本発明によれば、ccr、phaJ、及びemdを宿主の染色体に導入するための、これらの遺伝子の各々若しくはいずれかの組み合わせを相同性組換え用ベクターに組み込んだ遺伝子置換ベクター、又は該遺伝子の各々若しくはいずれかの組み合わせを自律複製ベクターに組み込んだ発現ベクターが提供される。ここで、ベクターに遺伝子を組み込む方法としては、例えば、Sambrook,J.ら,Molecular Cloning,A Laboratory Manual(3rd edition),Cold Spring Harbor Laboratory,1.1(2001)に記載の方法などが挙げられる。簡便には、市販のライゲーションキット(例えば、トーヨーボー社製等)を用いることもできる。

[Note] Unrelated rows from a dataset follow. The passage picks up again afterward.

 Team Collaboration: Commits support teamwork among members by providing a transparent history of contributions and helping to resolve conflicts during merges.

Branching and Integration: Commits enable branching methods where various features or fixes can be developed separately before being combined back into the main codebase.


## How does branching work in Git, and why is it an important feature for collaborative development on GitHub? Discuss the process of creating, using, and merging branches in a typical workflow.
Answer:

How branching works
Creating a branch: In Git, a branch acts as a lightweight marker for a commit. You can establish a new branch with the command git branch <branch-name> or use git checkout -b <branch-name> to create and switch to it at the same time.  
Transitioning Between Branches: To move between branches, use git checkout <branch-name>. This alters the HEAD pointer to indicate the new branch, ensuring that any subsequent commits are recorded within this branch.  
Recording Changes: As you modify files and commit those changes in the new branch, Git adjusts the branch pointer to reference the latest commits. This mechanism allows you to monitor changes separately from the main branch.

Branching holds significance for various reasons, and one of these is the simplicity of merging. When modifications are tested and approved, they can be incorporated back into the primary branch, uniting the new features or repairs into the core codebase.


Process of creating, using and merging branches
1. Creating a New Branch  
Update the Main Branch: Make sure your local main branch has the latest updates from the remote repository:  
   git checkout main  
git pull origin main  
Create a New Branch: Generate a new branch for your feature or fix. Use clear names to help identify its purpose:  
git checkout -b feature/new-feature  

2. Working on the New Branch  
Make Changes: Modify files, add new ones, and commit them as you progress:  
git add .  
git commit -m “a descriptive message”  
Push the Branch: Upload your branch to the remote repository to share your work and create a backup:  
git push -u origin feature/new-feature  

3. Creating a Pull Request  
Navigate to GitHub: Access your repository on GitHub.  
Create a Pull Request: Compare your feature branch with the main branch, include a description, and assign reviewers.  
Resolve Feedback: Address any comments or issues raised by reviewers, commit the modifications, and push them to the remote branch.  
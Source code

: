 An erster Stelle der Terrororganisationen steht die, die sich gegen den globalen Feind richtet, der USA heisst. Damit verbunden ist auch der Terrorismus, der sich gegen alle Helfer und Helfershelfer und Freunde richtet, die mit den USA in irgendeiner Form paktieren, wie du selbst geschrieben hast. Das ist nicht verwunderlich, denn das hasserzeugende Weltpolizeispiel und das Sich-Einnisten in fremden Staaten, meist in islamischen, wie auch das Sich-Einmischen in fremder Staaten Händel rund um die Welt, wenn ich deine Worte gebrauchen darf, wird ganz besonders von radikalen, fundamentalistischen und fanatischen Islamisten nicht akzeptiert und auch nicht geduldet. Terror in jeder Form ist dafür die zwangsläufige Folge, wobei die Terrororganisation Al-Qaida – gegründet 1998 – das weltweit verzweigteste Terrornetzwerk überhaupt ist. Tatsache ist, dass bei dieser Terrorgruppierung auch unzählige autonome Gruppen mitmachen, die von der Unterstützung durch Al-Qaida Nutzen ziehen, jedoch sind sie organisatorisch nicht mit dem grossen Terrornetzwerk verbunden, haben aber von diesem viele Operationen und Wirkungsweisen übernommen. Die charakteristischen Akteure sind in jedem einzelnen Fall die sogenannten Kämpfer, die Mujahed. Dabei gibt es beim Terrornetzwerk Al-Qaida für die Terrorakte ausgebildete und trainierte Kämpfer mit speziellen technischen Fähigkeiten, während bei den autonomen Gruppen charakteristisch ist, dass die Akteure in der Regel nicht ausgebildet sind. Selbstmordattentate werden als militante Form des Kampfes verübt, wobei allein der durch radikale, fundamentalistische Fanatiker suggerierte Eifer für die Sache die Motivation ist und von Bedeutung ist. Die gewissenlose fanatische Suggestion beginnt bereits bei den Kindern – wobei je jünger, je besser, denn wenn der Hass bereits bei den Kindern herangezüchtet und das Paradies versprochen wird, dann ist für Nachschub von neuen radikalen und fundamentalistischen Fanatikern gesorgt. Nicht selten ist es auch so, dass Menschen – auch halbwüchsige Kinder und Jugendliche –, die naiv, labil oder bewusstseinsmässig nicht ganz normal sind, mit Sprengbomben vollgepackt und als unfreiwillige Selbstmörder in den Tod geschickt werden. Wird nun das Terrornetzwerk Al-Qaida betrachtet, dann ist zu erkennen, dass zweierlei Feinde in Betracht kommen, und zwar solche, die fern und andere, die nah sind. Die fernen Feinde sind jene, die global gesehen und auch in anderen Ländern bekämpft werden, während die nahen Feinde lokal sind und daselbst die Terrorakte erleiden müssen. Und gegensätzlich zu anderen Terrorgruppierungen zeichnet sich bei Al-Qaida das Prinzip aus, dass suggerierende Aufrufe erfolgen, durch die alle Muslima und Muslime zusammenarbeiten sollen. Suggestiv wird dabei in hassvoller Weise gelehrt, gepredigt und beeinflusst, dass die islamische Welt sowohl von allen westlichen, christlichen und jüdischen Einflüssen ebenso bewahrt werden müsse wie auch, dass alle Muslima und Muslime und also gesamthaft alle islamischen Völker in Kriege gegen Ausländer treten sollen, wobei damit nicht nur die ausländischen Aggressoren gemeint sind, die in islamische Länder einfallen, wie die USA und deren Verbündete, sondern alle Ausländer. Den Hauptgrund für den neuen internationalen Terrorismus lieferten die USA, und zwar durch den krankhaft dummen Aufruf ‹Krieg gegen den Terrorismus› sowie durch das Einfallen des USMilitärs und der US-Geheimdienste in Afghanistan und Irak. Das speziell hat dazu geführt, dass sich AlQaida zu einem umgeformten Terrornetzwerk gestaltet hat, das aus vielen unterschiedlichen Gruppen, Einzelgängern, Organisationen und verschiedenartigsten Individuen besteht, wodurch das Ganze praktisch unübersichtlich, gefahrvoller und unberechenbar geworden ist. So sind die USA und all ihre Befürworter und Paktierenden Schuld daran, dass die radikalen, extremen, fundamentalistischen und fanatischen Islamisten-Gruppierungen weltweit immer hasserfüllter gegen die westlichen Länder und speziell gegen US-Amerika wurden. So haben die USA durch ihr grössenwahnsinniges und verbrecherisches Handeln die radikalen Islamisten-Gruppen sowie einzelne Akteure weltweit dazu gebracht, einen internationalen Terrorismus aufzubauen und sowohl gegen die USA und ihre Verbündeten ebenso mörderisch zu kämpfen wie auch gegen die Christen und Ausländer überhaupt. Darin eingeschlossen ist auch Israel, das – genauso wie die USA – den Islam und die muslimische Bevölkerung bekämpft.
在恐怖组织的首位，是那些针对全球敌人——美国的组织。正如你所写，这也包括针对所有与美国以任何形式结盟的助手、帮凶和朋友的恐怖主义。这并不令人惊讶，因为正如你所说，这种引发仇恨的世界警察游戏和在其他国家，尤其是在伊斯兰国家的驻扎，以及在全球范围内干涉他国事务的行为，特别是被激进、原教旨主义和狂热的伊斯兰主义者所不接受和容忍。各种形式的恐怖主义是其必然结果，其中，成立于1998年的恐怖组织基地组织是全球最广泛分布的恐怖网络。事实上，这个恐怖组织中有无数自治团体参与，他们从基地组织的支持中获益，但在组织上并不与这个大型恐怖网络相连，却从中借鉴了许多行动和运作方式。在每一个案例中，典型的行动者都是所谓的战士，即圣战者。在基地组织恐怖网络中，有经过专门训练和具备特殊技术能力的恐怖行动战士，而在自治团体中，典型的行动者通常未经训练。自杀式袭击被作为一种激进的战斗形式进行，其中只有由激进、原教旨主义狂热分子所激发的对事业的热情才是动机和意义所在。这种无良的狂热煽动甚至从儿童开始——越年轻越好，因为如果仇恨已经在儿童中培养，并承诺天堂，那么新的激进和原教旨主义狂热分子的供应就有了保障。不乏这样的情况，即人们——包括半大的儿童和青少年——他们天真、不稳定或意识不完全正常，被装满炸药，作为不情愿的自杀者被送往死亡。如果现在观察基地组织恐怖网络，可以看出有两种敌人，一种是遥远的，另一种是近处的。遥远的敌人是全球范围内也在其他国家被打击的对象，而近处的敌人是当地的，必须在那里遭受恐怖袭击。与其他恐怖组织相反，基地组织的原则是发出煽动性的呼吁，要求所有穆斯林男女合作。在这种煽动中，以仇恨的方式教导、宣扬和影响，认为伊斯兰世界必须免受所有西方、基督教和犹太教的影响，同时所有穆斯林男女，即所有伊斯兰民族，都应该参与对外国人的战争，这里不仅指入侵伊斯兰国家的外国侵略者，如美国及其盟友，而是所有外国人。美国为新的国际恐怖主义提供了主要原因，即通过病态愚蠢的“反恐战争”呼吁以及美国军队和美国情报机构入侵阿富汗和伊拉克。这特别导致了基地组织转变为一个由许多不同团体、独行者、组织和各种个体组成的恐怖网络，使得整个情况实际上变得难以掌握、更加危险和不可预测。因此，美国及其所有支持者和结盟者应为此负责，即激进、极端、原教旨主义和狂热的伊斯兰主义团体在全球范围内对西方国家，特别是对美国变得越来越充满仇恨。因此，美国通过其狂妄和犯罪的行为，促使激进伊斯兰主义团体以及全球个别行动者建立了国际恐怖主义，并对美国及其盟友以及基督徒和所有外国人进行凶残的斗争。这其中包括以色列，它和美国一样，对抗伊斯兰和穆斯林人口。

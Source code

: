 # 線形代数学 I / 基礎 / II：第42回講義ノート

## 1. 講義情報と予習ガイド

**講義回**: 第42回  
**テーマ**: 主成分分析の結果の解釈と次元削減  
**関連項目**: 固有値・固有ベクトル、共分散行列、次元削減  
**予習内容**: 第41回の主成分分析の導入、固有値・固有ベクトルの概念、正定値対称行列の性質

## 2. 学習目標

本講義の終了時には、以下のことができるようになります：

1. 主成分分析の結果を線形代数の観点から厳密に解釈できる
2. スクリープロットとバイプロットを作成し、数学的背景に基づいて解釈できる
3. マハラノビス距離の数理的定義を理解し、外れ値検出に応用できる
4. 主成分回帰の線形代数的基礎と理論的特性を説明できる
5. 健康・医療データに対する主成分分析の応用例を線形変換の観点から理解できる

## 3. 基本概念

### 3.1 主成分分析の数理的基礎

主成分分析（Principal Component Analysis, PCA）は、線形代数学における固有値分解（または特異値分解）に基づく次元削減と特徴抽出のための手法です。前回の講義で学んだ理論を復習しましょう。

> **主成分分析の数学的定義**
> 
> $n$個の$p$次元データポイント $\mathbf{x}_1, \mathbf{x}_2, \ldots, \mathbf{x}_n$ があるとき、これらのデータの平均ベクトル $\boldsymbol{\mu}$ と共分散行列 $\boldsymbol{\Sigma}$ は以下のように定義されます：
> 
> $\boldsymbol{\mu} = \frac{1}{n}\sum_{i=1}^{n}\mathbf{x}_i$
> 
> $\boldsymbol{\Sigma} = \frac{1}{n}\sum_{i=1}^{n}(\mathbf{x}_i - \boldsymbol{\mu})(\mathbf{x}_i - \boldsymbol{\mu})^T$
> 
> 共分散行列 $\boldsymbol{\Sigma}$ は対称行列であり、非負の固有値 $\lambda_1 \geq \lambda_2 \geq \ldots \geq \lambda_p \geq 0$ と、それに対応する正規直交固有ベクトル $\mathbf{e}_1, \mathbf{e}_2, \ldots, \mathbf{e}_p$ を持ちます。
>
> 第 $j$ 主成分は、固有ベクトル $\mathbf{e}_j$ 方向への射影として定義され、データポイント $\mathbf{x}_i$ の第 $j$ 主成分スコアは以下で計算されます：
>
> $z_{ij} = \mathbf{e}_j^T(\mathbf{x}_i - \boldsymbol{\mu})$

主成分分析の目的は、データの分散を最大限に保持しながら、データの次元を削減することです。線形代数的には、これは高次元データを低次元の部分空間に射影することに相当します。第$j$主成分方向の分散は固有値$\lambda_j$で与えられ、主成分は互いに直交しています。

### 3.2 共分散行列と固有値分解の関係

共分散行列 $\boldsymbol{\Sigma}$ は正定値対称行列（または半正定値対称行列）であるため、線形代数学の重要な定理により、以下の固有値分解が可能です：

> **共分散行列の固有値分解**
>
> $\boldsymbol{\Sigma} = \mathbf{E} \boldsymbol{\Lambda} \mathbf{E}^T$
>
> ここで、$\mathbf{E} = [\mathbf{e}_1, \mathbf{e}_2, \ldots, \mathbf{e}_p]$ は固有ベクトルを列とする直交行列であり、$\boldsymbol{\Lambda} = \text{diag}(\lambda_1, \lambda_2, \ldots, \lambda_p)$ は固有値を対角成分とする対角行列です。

本発明によれば、P(3HB-co-3HHx)共重合体の合成は、該共重合体生産能を付与した組換えC.necator株の染色体にクロトニル-CoA還元酵素遺伝子、(R)-特異的エノイル-CoAヒドラターゼ遺伝子、及びエチルマロニル-CoA脱炭酸酵素遺伝子を導入することによって、又は該共重合体生産能を付与した組換えC.necator株のアセトアセチル-CoA還元酵素をコードする遺伝子を欠失させた組換え株の染色体にクロトニル-CoA還元酵素遺伝子を導入し、さらには(R)-特異的エノイル-CoAヒドラターゼ遺伝子又はエチルマロニル-CoA脱炭酸酵素遺伝子を導入することによって、該組換え株内又は培養物(例えば、培地)中に該共重合体を生成及び蓄積させ、組換え株又は培養物から目的とする該共重合体を採取することにより行われる。なお、当業者にも理解されるように、該共重合体を合成させるために、上記組換え株を適切な培養条件下に置くことが好ましい。このような組換え株の培養、遺伝子組換えを行う前の親株の培養条件に従ってもよい。また、本発明の特定の一実施形態において、炭素源として糖質及び/又はグリセロールを含有する培地中で組換え株を増殖させてもよい。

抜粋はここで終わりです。